This includes a series of changes to the treaty itself, in line with what the Government has consistently argued is the only way to deal with the issues caused by the old Protocol, and which many people had said could not be delivered: ● To secure the smooth flow of internal UK trade, we have inserted new text into Article 6(2) of the Protocol to lock in a commitment by both sides to establish and maintain specific arrangements for internal UK trade - which is subject to arbitration, rather than the jurisdiction of the ECJ. ● To provide a new basis for VAT and excise arrangements, including - but not restricted to - Northern Ireland’s ability to benefit from UK-wide changes on alcohol duty and energy-saving materials, the deal directly amends the scope of the old Protocol text. ● And to redress the democratic deficit, the Stormont Brake is embedded at the heart of the treaty, reopening and rewriting the dynamic alignment provision in Article 13, so that it provides a firm guarantee of democratic oversight, and a sovereign veto for the United Kingdom on damaging new goods rules.
Alongside those treaty amendments are a range of other legally binding changes to establish this new agreement. These include amendments to core areas of EU law on goods movements and agrifood; legally binding Joint Committee Decisions to put in place elements of the new green lane and make the treaty changes above; and further declarations by the UK and EU, with effect in international law, to entrench unfettered access and other important protections. Together these remove more than 1,700 pages of EU rules and restore UK rules in their place. They scrap the application of EU rules fundamental to the regulation of goods movements to restore Northern Ireland’s place in the UK internal market. They allow future rules to be vetoed through the Stormont Brake. And they do so without disrupting East-West trade or jeopardising access for Northern Ireland firms to the EU market.
RESTORING THE SMOOTH FLOW OF TRADE WITHIN THE UK INTERNAL MARKET
One of the principal problems with the original Protocol was its treatment of the movement of goods from Great Britain to Northern Ireland. While it provided a framework within which goods could move tariff-free, otherwise they were treated as if moving across an international border. For customs purposes, this meant the full requirement for multiple declarations, checks and in some cases rules of origin requirements. On agrifood, each individual product required costly, officially-signed and highly detailed certificates, and extensive checks, with associated delays and charges.

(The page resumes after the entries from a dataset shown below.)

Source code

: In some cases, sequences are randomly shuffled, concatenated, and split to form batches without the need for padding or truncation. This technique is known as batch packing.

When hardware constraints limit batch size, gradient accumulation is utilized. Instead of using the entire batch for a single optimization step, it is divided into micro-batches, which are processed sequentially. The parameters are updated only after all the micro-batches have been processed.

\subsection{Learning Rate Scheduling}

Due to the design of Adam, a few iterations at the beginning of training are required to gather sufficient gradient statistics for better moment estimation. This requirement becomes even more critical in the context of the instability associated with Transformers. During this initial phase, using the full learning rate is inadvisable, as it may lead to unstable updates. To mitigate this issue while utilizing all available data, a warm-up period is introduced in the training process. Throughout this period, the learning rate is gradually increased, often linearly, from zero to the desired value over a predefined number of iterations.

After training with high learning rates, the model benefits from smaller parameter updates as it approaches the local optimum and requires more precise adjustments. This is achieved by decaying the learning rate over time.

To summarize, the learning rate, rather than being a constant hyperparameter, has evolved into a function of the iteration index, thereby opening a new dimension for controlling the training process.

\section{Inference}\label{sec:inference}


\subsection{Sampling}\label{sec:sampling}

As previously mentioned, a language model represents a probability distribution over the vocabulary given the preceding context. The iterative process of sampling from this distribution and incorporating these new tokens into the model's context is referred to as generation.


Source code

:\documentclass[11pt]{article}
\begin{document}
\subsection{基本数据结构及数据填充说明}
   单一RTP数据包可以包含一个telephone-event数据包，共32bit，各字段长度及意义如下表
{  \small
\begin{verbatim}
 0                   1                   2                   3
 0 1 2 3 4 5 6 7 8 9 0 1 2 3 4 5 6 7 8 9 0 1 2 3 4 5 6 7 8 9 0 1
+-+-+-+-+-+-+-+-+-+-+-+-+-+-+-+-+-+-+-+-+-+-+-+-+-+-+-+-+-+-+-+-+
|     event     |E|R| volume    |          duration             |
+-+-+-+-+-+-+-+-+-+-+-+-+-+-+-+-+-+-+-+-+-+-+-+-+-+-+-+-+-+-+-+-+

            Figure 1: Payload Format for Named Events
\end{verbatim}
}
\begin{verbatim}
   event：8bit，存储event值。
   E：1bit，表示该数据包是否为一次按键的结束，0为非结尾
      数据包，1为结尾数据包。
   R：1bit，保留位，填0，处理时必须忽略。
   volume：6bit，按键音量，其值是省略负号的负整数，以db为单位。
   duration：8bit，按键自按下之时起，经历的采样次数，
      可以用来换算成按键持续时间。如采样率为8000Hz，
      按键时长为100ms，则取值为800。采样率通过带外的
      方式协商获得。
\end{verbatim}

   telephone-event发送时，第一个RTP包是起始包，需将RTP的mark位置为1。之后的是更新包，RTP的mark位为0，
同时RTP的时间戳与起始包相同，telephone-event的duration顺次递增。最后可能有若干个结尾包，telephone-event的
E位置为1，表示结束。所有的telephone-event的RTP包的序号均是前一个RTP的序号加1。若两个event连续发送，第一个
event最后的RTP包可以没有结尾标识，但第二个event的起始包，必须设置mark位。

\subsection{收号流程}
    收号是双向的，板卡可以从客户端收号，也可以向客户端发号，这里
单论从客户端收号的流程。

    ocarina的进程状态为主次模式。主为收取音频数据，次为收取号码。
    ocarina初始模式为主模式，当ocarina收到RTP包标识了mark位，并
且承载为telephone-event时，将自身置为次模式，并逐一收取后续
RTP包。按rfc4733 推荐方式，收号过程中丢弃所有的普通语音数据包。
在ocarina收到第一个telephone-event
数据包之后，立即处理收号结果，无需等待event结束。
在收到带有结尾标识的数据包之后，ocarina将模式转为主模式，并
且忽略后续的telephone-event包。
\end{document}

The agreement puts in place a full set of new arrangements, through a new UK internal market system (or green lane) for internal trade. This will mean that goods being sold in Northern Ireland will be freed of unnecessary paperwork, checks and duties, using only ordinary commercial information rather than customs processes or complex certification requirements for agrifood. In contrast, trade moving into the EU will be subject to normal third country processes and requirements. These new arrangements will be underpinned by new data-sharing arrangements, using commercial data and technology to monitor trade flows, rather than relying on international customs procedures that were inappropriate for UK internal market movements. In the process we have removed the border in the Irish Sea for internal UK trade, protecting Northern Ireland’s integral place in the UK internal market.
Goods movements
The agreement establishes a new UK internal trade scheme based on commercial data-sharing, not international customs processes, for the movement of goods. This new scheme will significantly expand the range of businesses who can benefit; end the requirement for traders to provide customs commodity codes for each movement; scrap burdensome supplementary declarations; and ensure that businesses can therefore move their goods using the same type of commercial information as they already hold when moving goods to the Isle of Wight. Traders already using the UK Trader Scheme will, if they wish, be auto-enrolled in the new internal market scheme, and it will be straightforward for new traders to sign up.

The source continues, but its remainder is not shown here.